Recorded data.
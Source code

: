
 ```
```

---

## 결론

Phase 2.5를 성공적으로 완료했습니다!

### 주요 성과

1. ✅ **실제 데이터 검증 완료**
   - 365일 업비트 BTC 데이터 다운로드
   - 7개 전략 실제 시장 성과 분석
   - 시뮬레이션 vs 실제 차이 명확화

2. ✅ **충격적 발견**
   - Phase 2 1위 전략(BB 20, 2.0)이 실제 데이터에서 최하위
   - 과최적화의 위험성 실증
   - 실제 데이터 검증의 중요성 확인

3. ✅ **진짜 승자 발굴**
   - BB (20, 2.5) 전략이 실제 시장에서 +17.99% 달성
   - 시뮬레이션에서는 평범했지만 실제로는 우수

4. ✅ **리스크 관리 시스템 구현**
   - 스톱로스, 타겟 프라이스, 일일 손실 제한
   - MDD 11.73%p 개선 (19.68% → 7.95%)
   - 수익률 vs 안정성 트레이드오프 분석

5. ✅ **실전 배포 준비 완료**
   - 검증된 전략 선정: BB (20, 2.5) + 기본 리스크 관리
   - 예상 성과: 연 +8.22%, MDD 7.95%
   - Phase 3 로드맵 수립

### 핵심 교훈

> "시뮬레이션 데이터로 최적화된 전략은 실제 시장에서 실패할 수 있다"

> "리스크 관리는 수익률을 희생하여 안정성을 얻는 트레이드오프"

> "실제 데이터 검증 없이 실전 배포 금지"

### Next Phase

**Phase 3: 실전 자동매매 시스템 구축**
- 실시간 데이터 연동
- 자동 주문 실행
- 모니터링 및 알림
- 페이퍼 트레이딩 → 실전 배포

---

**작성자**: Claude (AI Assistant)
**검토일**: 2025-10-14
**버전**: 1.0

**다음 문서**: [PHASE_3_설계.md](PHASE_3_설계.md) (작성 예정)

Exercise requirements. Exact copies are needed of the line with "- 7개 전략 실제 시장 성과 분석" and each line after it through the end of the material above.

Response area.
   - 7개 전략 실제 시장 성과 분석
   - 시뮬레이션 vs 실제 차이 명확화

2. ✅ **충격적 발견**
   - Phase 2 1위 전략(BB 20, 2.0)이 실제 데이터에서 최하위
   - 과최적화의 위험성 실증
   - 실제 데이터 검증의 중요성 확인

3. ✅ **진짜 승자 발굴**
   - BB (20, 2.5) 전략이 실제 시장에서 +17.99% 달성
   - 시뮬레이션에서는 평범했지만 실제로는 우수

4. ✅ **리스크 관리 시스템 구현**
   - 스톱로스, 타겟 프라이스, 일일 손실 제한
   - MDD 11.73%p 개선 (19.68% → 7.95%)
   - 수익률 vs 안정성 트레이드오프 분석

5. ✅ **실전 배포 준비 완료**
   - 검증된 전략 선정: BB (20, 2.5) + 기본 리스크 관리
   - 예상 성과: 연 +8.22%, MDD 7.95%
   - Phase 3 로드맵 수립

### 핵심 교훈

> "시뮬레이션 데이터로 최적화된 전략은 실제 시장에서 실패할 수 있다"

> "리스크 관리는 수익률을 희생하여 안정성을 얻는 트레이드오프"

> "실제 데이터 검증 없이 실전 배포 금지"

### Next Phase

**Phase 3: 실전 자동매매 시스템 구축**
- 실시간 데이터 연동
- 자동 주문 실행
- 모니터링 및 알림
- 페이퍼 트레이딩 → 실전 배포

---

**작성자**: Claude (AI Assistant)
**검토일**: 2025-10-14
**버전**: 1.0

**다음 문서**: [PHASE_3_설계.md](PHASE_3_설계.md) (작성 예정)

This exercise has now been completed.